Photo Credit: Gregg Forwerck
Hard to play against, tough customer, character guy: those were some of the hockey superlatives thrown around by Barry Trotz and his players when asked about Tim Gleason, the team’s newly acquired D-man.
“He’ll keep people honest,” Trotz told reporters at Kettler Capitals Iceplex. “You want to take a shot at Greenie, he can back it up.”
Yep, despite whatever my zany Russian political science professor and Some People on the Internet say, Mike Green isn’t going anywhere.
However, Green, for all his brilliant offensive skills, is no longer a top pairing, minute-chewing defenseman. This year, Green’s been placed on the third pairing, either with Jack Hillen, who was sent, along with a fourth round pick, to Carolina in exchange for Gleason.

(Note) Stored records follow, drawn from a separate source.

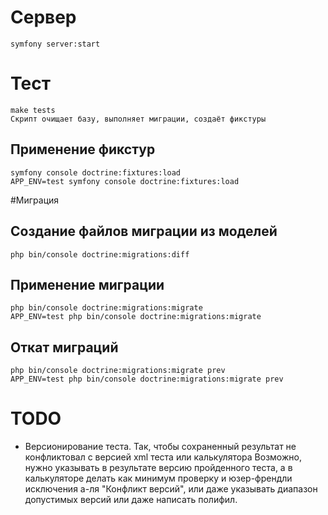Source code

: # Сервер
    symfony server:start

# Тест
    make tests
    Скрипт очищает базу, выполняет миграции, создаёт фикстуры

## Применение фикстур
    symfony console doctrine:fixtures:load
    APP_ENV=test symfony console doctrine:fixtures:load 

#Миграция

## Создание файлов миграции из моделей
    php bin/console doctrine:migrations:diff
    
## Применение миграции
    php bin/console doctrine:migrations:migrate
    APP_ENV=test php bin/console doctrine:migrations:migrate

## Откат миграций
    php bin/console doctrine:migrations:migrate prev
    APP_ENV=test php bin/console doctrine:migrations:migrate prev
    
# TODO
- Версионирование теста. 
Так, чтобы сохраненный результат не конфликтовал с версией xml теста или калькулятора 
Возможно, нужно указывать в результате версию пройденного теста, а в калькуляторе 
делать как минимум проверку и юзер-френдли исключения а-ля "Конфликт версий", 
или даже указывать диапазон допустимых версий или даже написать полифил.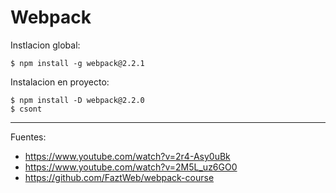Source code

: # Webpack

Instlacion global:

    $ npm install -g webpack@2.2.1
    
Instalacion en proyecto:

    $ npm install -D webpack@2.2.0
    $ csont
    
---

Fuentes:

+ https://www.youtube.com/watch?v=2r4-Asy0uBk
+ https://www.youtube.com/watch?v=2M5L_uz6GO0
+ https://github.com/FaztWeb/webpack-course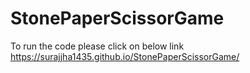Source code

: # StonePaperScissorGame

To run the code please click on below link
https://surajjha1435.github.io/StonePaperScissorGame/
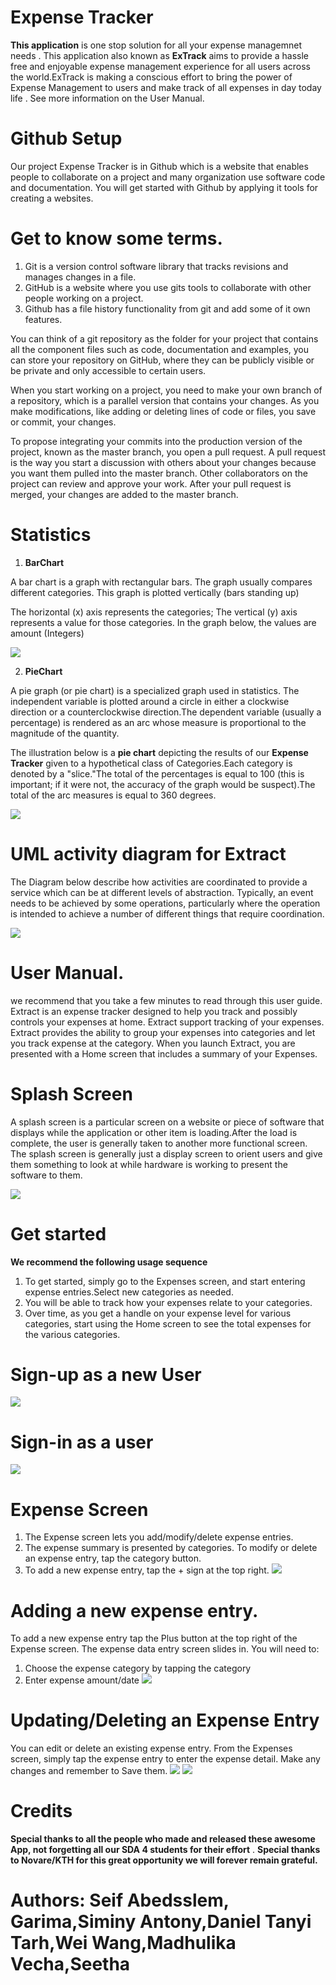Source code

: # Expense Tracker

**This application** is one stop solution for all your expense managemnet needs . This application also known as **ExTrack** aims to provide a hassle free and enjoyable expense management experience for all users across the world.ExTrack is making a conscious effort to bring the power of Expense Management to users and make track of all expenses in day today life . 
See more information on the User Manual.

# Github Setup
Our project Expense Tracker is in Github which is a website that enables people to collaborate on a project and many organization use software code and documentation. You will get started with Github by applying it tools for creating a websites.
# Get to know some terms.
1. Git is a version control software library that tracks revisions and manages changes in a file.
1. GitHub is a website where you use gits tools to collaborate with other people working on a project.
1. Github has a file history functionality from git and add some of it own features.

You can think of a git repository as the folder for your project that contains all the component files such as code, documentation and examples, you can store your repository on GitHub, where they can be publicly visible or be private and only accessible to certain users.

When you start working on a project, you need to make your own branch of a repository, which is a parallel version that contains your changes. As you make modifications, like adding or deleting lines of code or files, you save or commit, your changes.

To propose integrating your commits into the production version of the project, known as the master branch, you open a pull request. A pull request is the way you start a discussion with others about your changes because you want them pulled into the master branch. Other collaborators on the project can review and approve your work.  After your pull request is merged, your changes are added to the master branch.

# Statistics 

1. **BarChart**

A bar chart is a graph with rectangular bars. The graph usually compares different categories. This graph is plotted vertically (bars standing up)

The horizontal (x) axis represents the categories; The vertical (y) axis represents a value for those categories. In the graph below, the values are amount (Integers)


![](https://user-images.githubusercontent.com/25740696/49077987-14c23980-f23d-11e8-9468-080b125517fc.png)

2. **PieChart**

A pie graph (or pie chart) is a specialized graph used in statistics. The independent variable is plotted around a circle in either a clockwise direction or a counterclockwise direction.The dependent variable (usually a percentage) is rendered as an arc whose measure is proportional to the magnitude of the quantity.

The illustration below is a **pie chart** depicting the results of our  **Expense Tracker** given to a hypothetical class of Categories.Each category is denoted by a "slice."The total of the percentages is equal to 100 (this is important; if it were not, the accuracy of the graph would be suspect).The total of the arc measures is equal to 360 degrees.

![](https://user-images.githubusercontent.com/25740696/49144177-fe7bb280-f2fc-11e8-91c0-74845528c7a4.png)

# UML activity diagram for Extract

The  Diagram below describe how activities are coordinated to provide a service which can be at different levels of abstraction. Typically, an event needs to be achieved by some operations, particularly where the operation is intended to achieve a number of different things that require coordination.

![](https://user-images.githubusercontent.com/25740696/49600249-10a3c380-f983-11e8-910b-266c5ce8fb3a.png)

# User Manual.
we recommend that you take a few minutes to read through this user guide.
Extract is an expense tracker designed to help you track and possibly controls your expenses at home. Extract support tracking of your expenses. Extract provides the ability to group your expenses into categories and let you track expense at the category.
When you launch Extract, you are presented with a Home screen that includes a summary of your Expenses.

# Splash Screen
A splash screen is a particular screen on a website or piece of software that displays while the application or other item is loading.After the load is complete, the user is generally taken to another more functional screen. The splash screen is generally just a display screen to orient users and give them something to look at while hardware is working to present the software to them.

![](https://user-images.githubusercontent.com/25740696/49601495-3f6f6900-f986-11e8-9775-fad7c5c242f4.png)
# Get started 
**We recommend the following usage sequence**
1. To get started, simply go to the Expenses screen, and start entering expense entries.Select new categories as needed.
1. You will be able to track how your expenses relate to your categories.
1. Over time, as you get a handle on your expense level for various categories, start using the Home screen to see the total expenses for the various categories. 
# Sign-up as a new User
![](https://user-images.githubusercontent.com/25740696/49602189-249df400-f988-11e8-8cee-63469a0f97b2.png)
# Sign-in as a user
![](https://user-images.githubusercontent.com/25740696/49602328-7c3c5f80-f988-11e8-994b-b6d42b7e7934.png)
# Expense Screen
1. The Expense screen lets you add/modify/delete expense entries. 
1. The expense summary is presented by categories. To modify or delete an expense entry, tap the category button. 
1. To add a new expense entry, tap the + sign at the top right.
![](https://user-images.githubusercontent.com/25740696/49602604-21573800-f989-11e8-89b3-4e3a26ea6e2e.png)
# Adding a new expense entry.
To add a new expense entry tap the Plus button at the top right of the Expense screen. The expense data entry screen slides in. You will need to:
1. Choose the expense category by tapping the category
1. Enter expense amount/date
![](https://user-images.githubusercontent.com/25740696/49602950-194bc800-f98a-11e8-9dad-e275f1ad18fe.png)

# Updating/Deleting an Expense Entry
You can edit or delete an existing expense entry. From the Expenses screen, simply tap the expense entry to enter the expense detail. Make any changes and remember to Save them.
![](https://user-images.githubusercontent.com/25740696/49603142-bad31980-f98a-11e8-848d-ccd25525f9e5.png)
![](https://user-images.githubusercontent.com/25740696/49603242-0259a580-f98b-11e8-863d-0cd9bcee23ae.png)

# Credits
**Special thanks to all the people who made and released these awesome App, not forgetting all our SDA 4 students for their effort** .
**Special thanks to Novare/KTH for this great opportunity we will forever remain grateful.**

# Authors: Seif Abedsslem, Garima,Siminy Antony,Daniel Tanyi Tarh,Wei Wang,Madhulika Vecha,Seetha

Hillen had supplanted rookie Nate Schmidt on the Green pairing after Schmidt started getting benched for… well, Trotz never did really give us a good answer to that question. Nevertheless, Schmidt suffered a nasty upper-body injury in Hershey and got taken out the picture for a while. While the perpetually happy Schmidt is nearing a return, the Caps have decided to go in a different direction for Green’s partner.
To contrast to Green’s skill game, Gleason, 32 and on the final year of his contract, is set to be a guard dog on the third pairing. Gleason looks to be called upon to be Green’s on-ice protector or, if you’re versed in Capitals doublespeak, to provide “balance” to the pairing. Green, as we all know, has been oft-injured in his career. He’s better off focusing his time on passing the puck to Alex Ovechkin on the power play than getting concussion testing in the locker room. Then again, Nate Schmidt is also better at the hockey parts of the game than Gleason, but to each his own.
“If he slides in playing with Greenie there,” defenseman Karl Alzner said of Gleason, “that’s a really good guy to play with that can protect a high-valued target.”
Naturally, the former Norris Trophy finalist doesn’t think he needs anyone to save his butt. Nevertheless, Green was effusive towards Gleason.
“I don’t know if I need protection, but a solid, big guy that can clear the front of the net, play in front of the D-zone,” Green said Saturday.
Gleason’s play does tell to get under the skin of his opponents. In 2009, Alex Ovechkin took a leaping run at the Carolina defender, earning him a two game suspension. But that was more than five years ago.
“It’s funny how things work,” Gleason told reporters by phone from an airport terminal. Seventy-two hours after playing the Washington Capitals, Gleason will take the ice with them on Sunday.